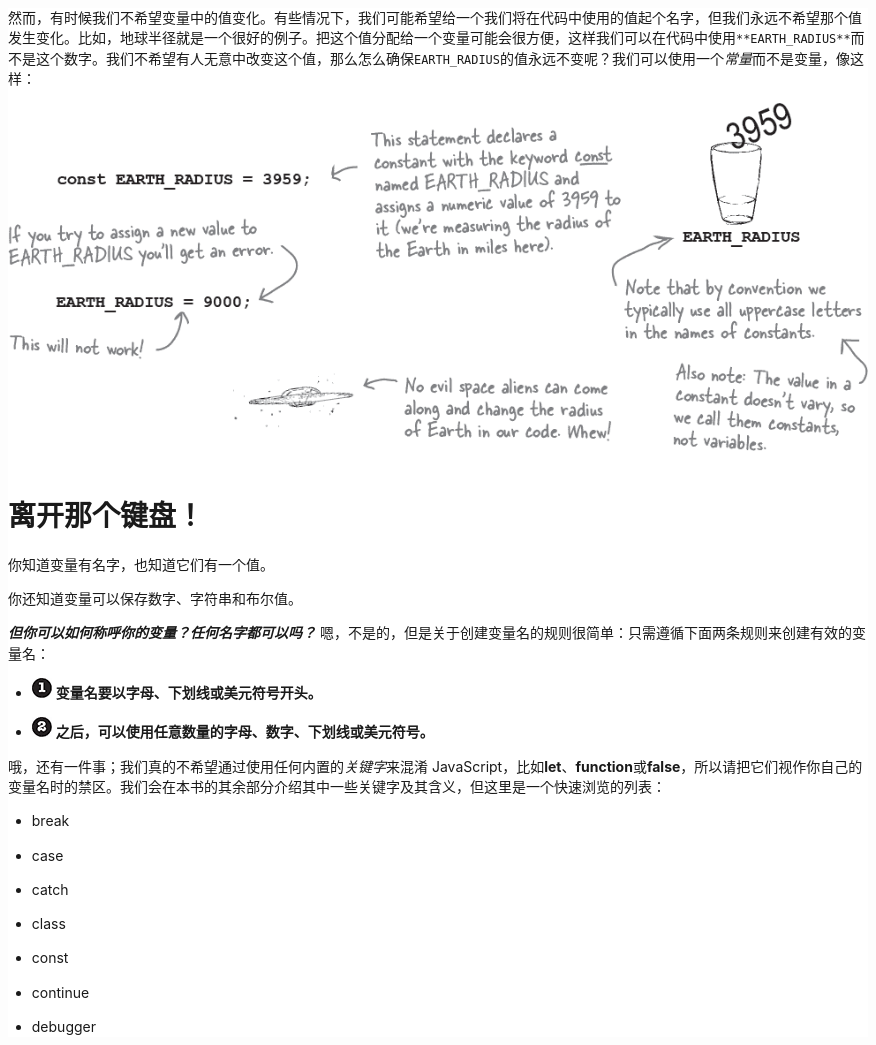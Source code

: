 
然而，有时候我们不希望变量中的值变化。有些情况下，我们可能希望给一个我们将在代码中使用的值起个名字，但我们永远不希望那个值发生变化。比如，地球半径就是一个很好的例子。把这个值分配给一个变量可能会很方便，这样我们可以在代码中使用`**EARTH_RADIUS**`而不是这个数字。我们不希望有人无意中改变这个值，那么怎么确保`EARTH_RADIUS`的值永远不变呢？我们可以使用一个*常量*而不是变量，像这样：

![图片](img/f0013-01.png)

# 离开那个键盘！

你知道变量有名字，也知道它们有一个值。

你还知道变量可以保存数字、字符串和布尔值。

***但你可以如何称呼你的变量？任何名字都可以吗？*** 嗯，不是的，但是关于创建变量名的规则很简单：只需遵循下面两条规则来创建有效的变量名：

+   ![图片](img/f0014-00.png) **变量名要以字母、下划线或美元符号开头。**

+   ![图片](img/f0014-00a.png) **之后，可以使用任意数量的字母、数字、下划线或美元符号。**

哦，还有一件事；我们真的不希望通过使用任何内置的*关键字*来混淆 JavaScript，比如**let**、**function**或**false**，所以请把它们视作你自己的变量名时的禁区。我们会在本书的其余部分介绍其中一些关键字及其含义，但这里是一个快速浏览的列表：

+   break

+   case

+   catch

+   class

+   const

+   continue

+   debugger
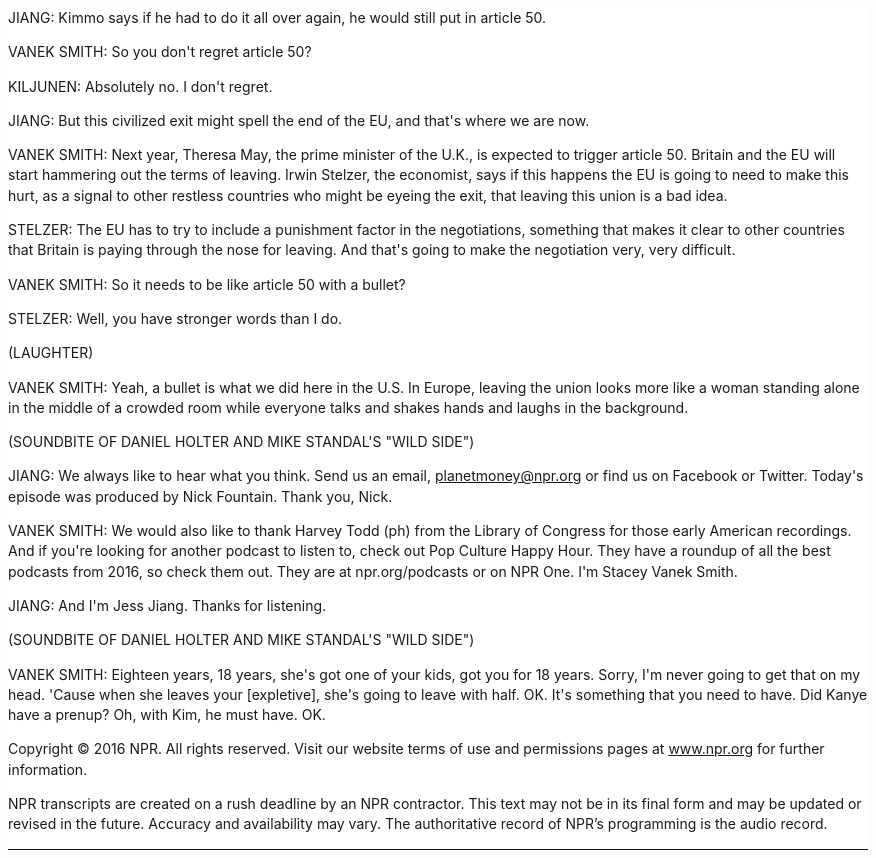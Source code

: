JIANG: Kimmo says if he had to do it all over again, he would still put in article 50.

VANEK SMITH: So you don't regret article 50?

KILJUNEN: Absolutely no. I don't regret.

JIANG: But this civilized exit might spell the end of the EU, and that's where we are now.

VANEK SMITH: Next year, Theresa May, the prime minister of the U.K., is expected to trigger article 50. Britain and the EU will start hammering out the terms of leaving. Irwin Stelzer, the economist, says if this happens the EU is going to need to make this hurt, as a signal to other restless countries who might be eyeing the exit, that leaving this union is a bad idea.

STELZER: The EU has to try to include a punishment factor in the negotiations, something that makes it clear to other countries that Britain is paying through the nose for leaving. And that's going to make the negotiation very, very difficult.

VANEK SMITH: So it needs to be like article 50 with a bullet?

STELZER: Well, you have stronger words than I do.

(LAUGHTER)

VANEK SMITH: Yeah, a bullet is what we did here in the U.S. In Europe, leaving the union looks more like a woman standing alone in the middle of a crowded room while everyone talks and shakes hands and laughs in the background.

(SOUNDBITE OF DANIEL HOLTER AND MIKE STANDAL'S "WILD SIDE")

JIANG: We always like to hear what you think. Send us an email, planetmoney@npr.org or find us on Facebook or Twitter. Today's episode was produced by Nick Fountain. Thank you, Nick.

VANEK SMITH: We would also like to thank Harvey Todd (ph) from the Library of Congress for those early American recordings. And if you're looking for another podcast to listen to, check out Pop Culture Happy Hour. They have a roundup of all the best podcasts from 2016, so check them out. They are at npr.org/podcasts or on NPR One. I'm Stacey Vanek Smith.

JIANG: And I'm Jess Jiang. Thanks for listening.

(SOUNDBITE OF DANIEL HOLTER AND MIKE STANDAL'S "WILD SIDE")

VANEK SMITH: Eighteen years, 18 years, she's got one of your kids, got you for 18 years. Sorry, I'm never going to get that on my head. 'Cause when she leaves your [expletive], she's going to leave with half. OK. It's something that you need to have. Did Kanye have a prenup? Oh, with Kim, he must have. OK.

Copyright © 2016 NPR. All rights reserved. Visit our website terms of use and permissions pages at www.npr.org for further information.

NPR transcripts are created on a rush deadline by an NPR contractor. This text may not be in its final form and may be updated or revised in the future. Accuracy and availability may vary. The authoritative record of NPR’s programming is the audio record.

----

★ ★ ★ ★ ★ ★ ★

EXERCISE INSTRUCTIONS: Copy all lines above where "bullet" is present.

SOLUTION FOR THIS PROBLEM:
VANEK SMITH: So it needs to be like article 50 with a bullet?
VANEK SMITH: Yeah, a bullet is what we did here in the U.S. In Europe, leaving the union looks more like a woman standing alone in the middle of a crowded room while everyone talks and shakes hands and laughs in the background.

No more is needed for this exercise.